*** Source material

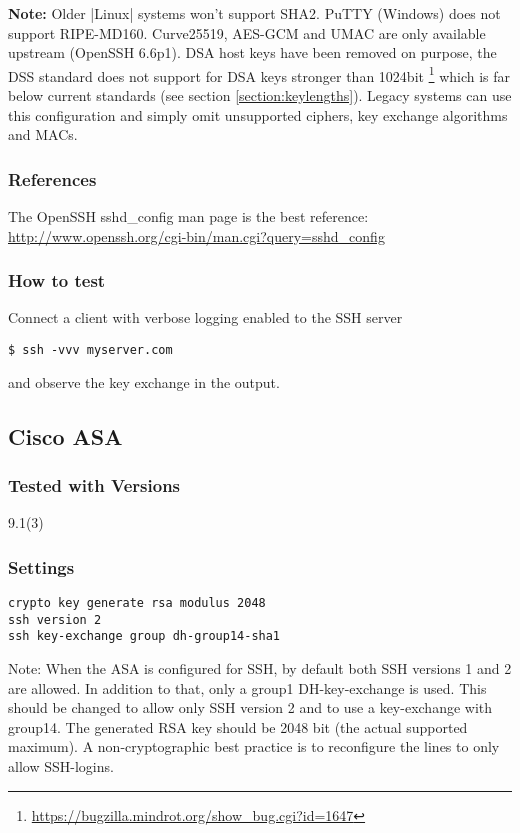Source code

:\textbf{Note:} Older |Linux| systems won't support SHA2. PuTTY (Windows) does not support
RIPE-MD160. Curve25519, AES-GCM and UMAC are only available upstream (OpenSSH
6.6p1). DSA host keys have been removed on purpose, the DSS standard does not
support for DSA keys stronger than 1024bit
\footnote{\url{https://bugzilla.mindrot.org/show_bug.cgi?id=1647}} which is far
below current standards (see section \ref{section:keylengths}). Legacy systems
can use this configuration and simply omit unsupported ciphers, key exchange
algorithms and MACs.

\subsubsection{References}
The OpenSSH sshd\_config  man page is the best reference: \url{http://www.openssh.org/cgi-bin/man.cgi?query=sshd_config}

\subsubsection{How to test}
Connect a client with verbose logging enabled to the SSH server
\begin{lstlisting}
$ ssh -vvv myserver.com
\end{lstlisting}and observe the key exchange in the output.


\subsection{Cisco ASA}
\subsubsection{Tested with Versions}
\begin{itemize*}
  \item 9.1(3)
\end{itemize*}


\subsubsection{Settings}
\begin{lstlisting}
crypto key generate rsa modulus 2048
ssh version 2
ssh key-exchange group dh-group14-sha1
\end{lstlisting}
Note: When the ASA is configured for SSH, by default both SSH versions 1 and 2 are allowed. In addition to that, only a group1 DH-key-exchange is used. This should be changed to allow only SSH version 2 and to use a key-exchange with group14. The generated RSA key should be 2048 bit (the actual supported maximum). A non-cryptographic best practice is to reconfigure the lines to only allow SSH-logins.

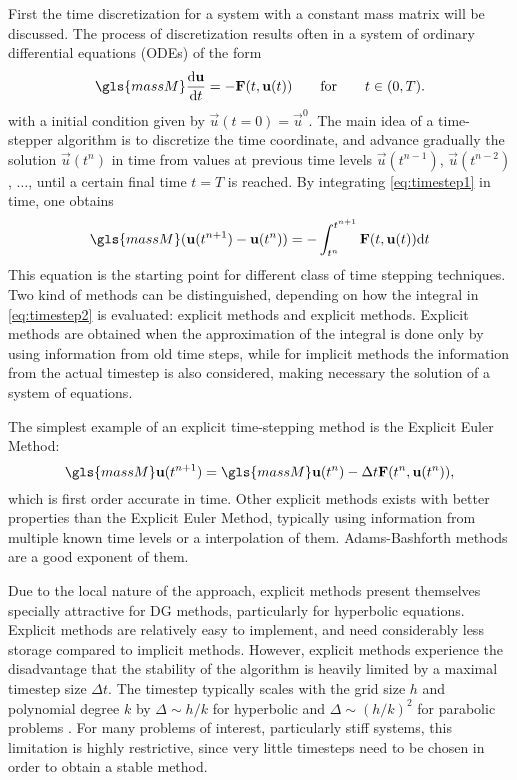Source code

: First the time discretization for a system with a constant mass matrix will be discussed. The process of discretization results often in a system of ordinary differential equations (ODEs) of the form
\begin{equation}
\gls{massM}\frac{\text{d}\vec{u}}{\text{d}t} = - \vec{F}(t,\vec{u}(t))\qquad \text{for}\qquad t \in (0,T).\label{eq:timestep1}
\end{equation}
with a initial condition given by $\vec{u}(t=0) = \vec{u}^0$. The main idea of a time-stepper algorithm is to discretize the time coordinate, and advance gradually the solution $\vec{u}(t^n)$ in time from values at previous time levels $\vec{u}(t^{n-1})$, $\vec{u}(t^{n-2})$, $\dots$,  until a certain final time $t = T$ is reached.
By integrating \cref{eq:timestep1} in time, one obtains
\begin{equation}
\gls{massM}(\vec{u}(t^{n+1})-\vec{u}(t^{n})) = - \int_{t^n}^{t^{n+1}}\vec{F}(t,\vec{u}(t)) \text{d}t \label{eq:timestep2}
\end{equation}
This equation is the starting point for different class of time stepping techniques. Two kind of methods can be distinguished, depending on how the integral in \cref{eq:timestep2} is evaluated: explicit methods and explicit methods. Explicit methods are obtained when the approximation of the integral is done only by using information from old time steps, while for implicit methods the information from the actual timestep is also considered, making necessary the solution of a system of equations.

The simplest example of an explicit time-stepping method is the Explicit Euler Method:
\begin{equation}
\gls{massM}\vec{u}(t^{n+1})= \gls{massM}\vec{u}(t^{n})  - \Delta t \vec{F}(t^n,\vec{u}(t^n)),
\end{equation}
which is first order accurate in time. Other explicit methods exists with better properties than the Explicit Euler Method, typically using information from multiple known time levels or a interpolation of them. Adams-Bashforth methods are a good exponent of them. 

Due to the local nature of the approach, explicit methods present themselves specially attractive for DG methods, particularly for hyperbolic equations. Explicit methods are relatively easy to implement, and need considerably less storage compared to implicit methods. However, explicit methods experience the disadvantage that the stability of the algorithm is heavily limited by a maximal timestep size $\Delta t$. The timestep typically scales with the grid size $h$ and polynomial degree $k$ by $\Delta \sim h/k$ for hyperbolic and $\Delta \sim (h/k)^2$ for parabolic problems \parencite{gassnerContributionConstructionDiffusion2007}. For many problems of interest, particularly stiff systems, this limitation is highly restrictive, since very little timesteps need to be chosen in order to obtain a stable method. 

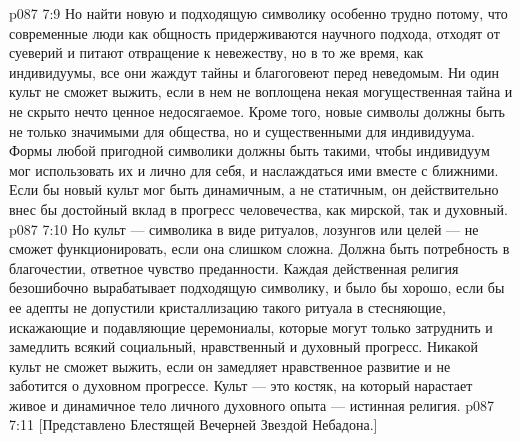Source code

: \vs p087 7:9 Но найти новую и подходящую символику особенно трудно потому, что современные люди как общность придерживаются научного подхода, отходят от суеверий и питают отвращение к невежеству, но в то же время, как индивидуумы, все они жаждут тайны и благоговеют перед неведомым. Ни один культ не сможет выжить, если в нем не воплощена некая могущественная тайна и не скрыто нечто ценное недосягаемое. Кроме того, новые символы должны быть не только значимыми для общества, но и существенными для индивидуума. Формы любой пригодной символики должны быть такими, чтобы индивидуум мог использовать их и лично для себя, и наслаждаться ими вместе с ближними. Если бы новый культ мог быть динамичным, а не статичным, он действительно внес бы достойный вклад в прогресс человечества, как мирской, так и духовный.
\vs p087 7:10 Но культ --- символика в виде ритуалов, лозунгов или целей --- не сможет функционировать, если она слишком сложна. Должна быть потребность в благочестии, ответное чувство преданности. Каждая действенная религия безошибочно вырабатывает подходящую символику, и было бы хорошо, если бы ее адепты не допустили кристаллизацию такого ритуала в стесняющие, искажающие и подавляющие церемониалы, которые могут только затруднить и замедлить всякий социальный, нравственный и духовный прогресс. Никакой культ не сможет выжить, если он замедляет нравственное развитие и не заботится о духовном прогрессе. Культ --- это костяк, на который нарастает живое и динамичное тело личного духовного опыта --- истинная религия.
\vs p087 7:11 [Представлено Блестящей Вечерней Звездой Небадона.]
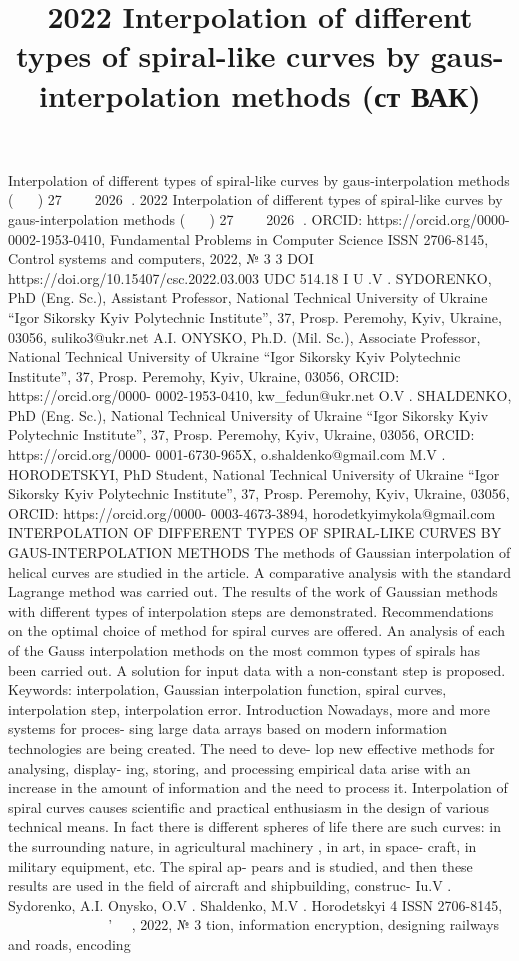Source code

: \documentclass[12pt,a4paper]{article}
\begin{document}
\title{2022 Interpolation of different types of spiral-like curves by gaus-interpolation methods (ст ВАК)}
 Interpolation of different types of spiral-like curves by gaus-interpolation methods (￿￿ ￿￿￿) 27 ￿￿￿￿￿￿ 2026 ￿. 2022 Interpolation of different types of spiral-like curves by gaus-interpolation methods (￿￿ ￿￿￿) 27 ￿￿￿￿￿￿ 2026 ￿. ORCID: https://orcid.org/0000-0002-1953-0410, Fundamental Problems in Computer Science ISSN 2706-8145, Control systems and computers, 2022, № 3 3 DOI https://doi.org/10.15407/csc.2022.03.003 UDC 514.18 I U .V . SYDORENKO, PhD (Eng. Sc.), Assistant Professor, National Technical University of Ukraine “Igor Sikorsky Kyiv Polytechnic Institute”, 37, Prosp. Peremohy, Kyiv, Ukraine, 03056, suliko3@ukr.net A.I. ONYSKO, Ph.D. (Mil. Sc.), Associate Professor, National Technical University of Ukraine “Igor Sikorsky Kyiv Polytechnic Institute”, 37, Prosp. Peremohy, Kyiv, Ukraine, 03056, ORCID: https://orcid.org/0000- 0002-1953-0410, kw\_fedun@ukr.net O.V . SHALDENKO, PhD (Eng. Sc.), National Technical University of Ukraine “Igor Sikorsky Kyiv Polytechnic Institute”, 37, Prosp. Peremohy, Kyiv, Ukraine, 03056, ORCID: https://orcid.org/0000- 0001-6730-965X, o.shaldenko@gmail.com M.V . HORODETSKYI, PhD Student, National Technical University of Ukraine “Igor Sikorsky Kyiv Polytechnic Institute”, 37, Prosp. Peremohy, Kyiv, Ukraine, 03056, ORCID: https://orcid.org/0000- 0003-4673-3894, horodetkyimykola@gmail.com INTERPOLATION OF DIFFERENT TYPES OF SPIRAL-LIKE CURVES BY GAUS-INTERPOLATION METHODS The methods of Gaussian interpolation of helical curves are studied in the article. A comparative analysis with the standard Lagrange method was carried out. The results of the work of Gaussian methods with different types of interpolation steps are demonstrated. Recommendations on the optimal choice of method for spiral curves are offered. An analysis of each of the Gauss interpolation methods on the most common types of spirals has been carried out. A solution for input data with a non-constant step is proposed. Keywords: interpolation, Gaussian interpolation function, spiral curves, interpolation step, interpolation error. Introduction Nowadays, more and more systems for proces- sing large data arrays based on modern information technologies are being created. The need to deve- lop new effective methods for analysing, display- ing, storing, and processing empirical data arise with an increase in the amount of information and the need to process it. Interpolation of spiral curves causes scientific and practical enthusiasm in the design of various technical means. In fact there is different spheres of life there are such curves: in the surrounding nature, in agricultural machinery , in art, in space- craft, in military equipment, etc. The spiral ap- pears and is studied, and then these results are used in the field of aircraft and shipbuilding, construc- Iu.V . Sydorenko, A.I. Onysko, O.V . Shaldenko, M.V . Horodetskyi 4 ISSN 2706-8145, ￿￿￿￿￿￿￿ ￿￿￿￿￿￿￿￿￿ ￿￿ ￿￿￿￿'￿￿￿￿￿, 2022, № 3 tion, information encryption, designing railways and roads, encoding 
\end{document}
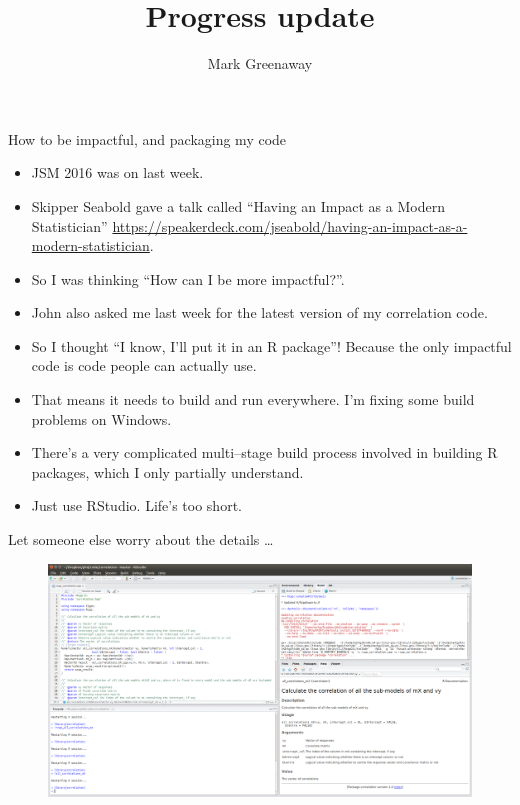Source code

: \documentclass{beamer}
\title{Progress update}
\author{Mark Greenaway}
\begin{document}
\begin{frame}
\titlepage
\end{frame}

\begin{frame}{How to be impactful, and packaging my code}
\begin{itemize}
\item JSM 2016 was on last week.
\item Skipper Seabold gave a talk called ``Having an Impact as a Modern Statistician'' \url{https://speakerdeck.com/jseabold/having-an-impact-as-a-modern-statistician}.
\item So I was thinking ``How can I be more impactful?''.
\item John also asked me last week for the latest version of my correlation code.
\item So I thought ``I know, I'll put it in an R package''! Because the only impactful code is code people can
actually use.
\item That means it needs to build and run everywhere. I'm fixing some build problems on Windows.
\item There's a very complicated multi--stage build process involved in building R packages, which I only 
partially understand.
\item Just use RStudio. Life's too short.
\end{itemize}
\end{frame}

\begin{frame}{Let someone else worry about the details \ldots}
\begin{figure}
\includegraphics[scale=0.2]{Screenshot_of_R_package_development.png}
\end{figure}
\end{frame}
\end{document}
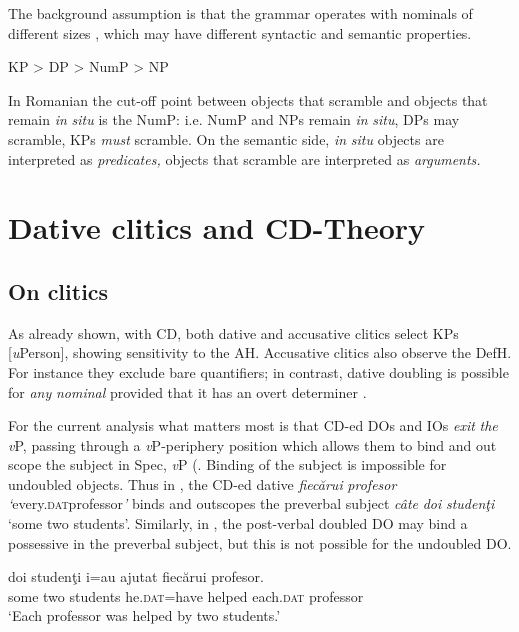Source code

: \documentclass[output=paper,colorlinks,citecolor=brown,nonflat]{./langscibook}
\begin{document}
The background assumption is that the grammar operates with nominals of different sizes , which may have different syntactic and semantic properties. 

\ea%
      \label{ex:cornilescu:22}
        KP   >   DP   > NumP   > NP
      
      \z

             
In Romanian the cut-off point between objects that scramble and objects that remain \textit{in} \textit{situ} is the NumP: i.e. NumP and NPs remain \textit{in} \textit{situ}, DPs may scramble, KPs \textit{must} scramble. On the semantic side, \textit{in} \textit{situ} objects are interpreted as \textit{predicates,} objects that scramble are interpreted as \textit{arguments.}

\section{Dative clitics and CD-Theory} %

\subsection{{On} {clitics}}

As already shown, with CD, both dative and accusative clitics select KPs [\textit{u}Person], showing sensitivity to the AH. Accusative clitics also observe the DefH. For instance they exclude bare quantifiers; in contrast, dative doubling is possible for \textit{any} \textit{nominal} provided that it has an overt determiner \citep{Cornilescu2017}.

For the current analysis what matters most is that CD-ed DOs and IOs \textit{exit} \textit{the} \textit{v}P, passing through a \textit{v}P-periphery position which allows them to bind and out scope the subject in Spec, \textit{v}P (\citealt{Dobrovie-Sorin1994, CornilescuDinuTigău2017DOC,Tigau2010}. Binding of the subject is impossible for undoubled objects. Thus in , the CD-ed dative \textit{fiecărui} \textit{profesor} \textit{‘}every.\textsc{dat}professor\textit{’} binds and outscopes the preverbal subject \textit{câte} \textit{doi} \textit{studenţi} ‘some two students’. Similarly, in , the post-verbal doubled DO may bind a possessive in the preverbal subject, but this is not possible for the undoubled DO. 

\ea%
      \label{ex:cornilescu:27}
       {doi} {studenţi} {i=au}  {ajutat} {fiecărui} {profesor}.\\
            some two students he.\textsc{dat}=have helped each.\textsc{dat} professor\\
      \glt ‘Each professor was helped by two students.’
      \z
\end{document}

******

- Problem details: Your answer should hold every line of the entries that contains the string "have".

- Task solution:
6.6p1). DSA host keys have been removed on purpose, the DSS standard does not
The background assumption is that the grammar operates with nominals of different sizes , which may have different syntactic and semantic properties. 
            some two students he.\textsc{dat}=have helped each.\textsc{dat} professor\\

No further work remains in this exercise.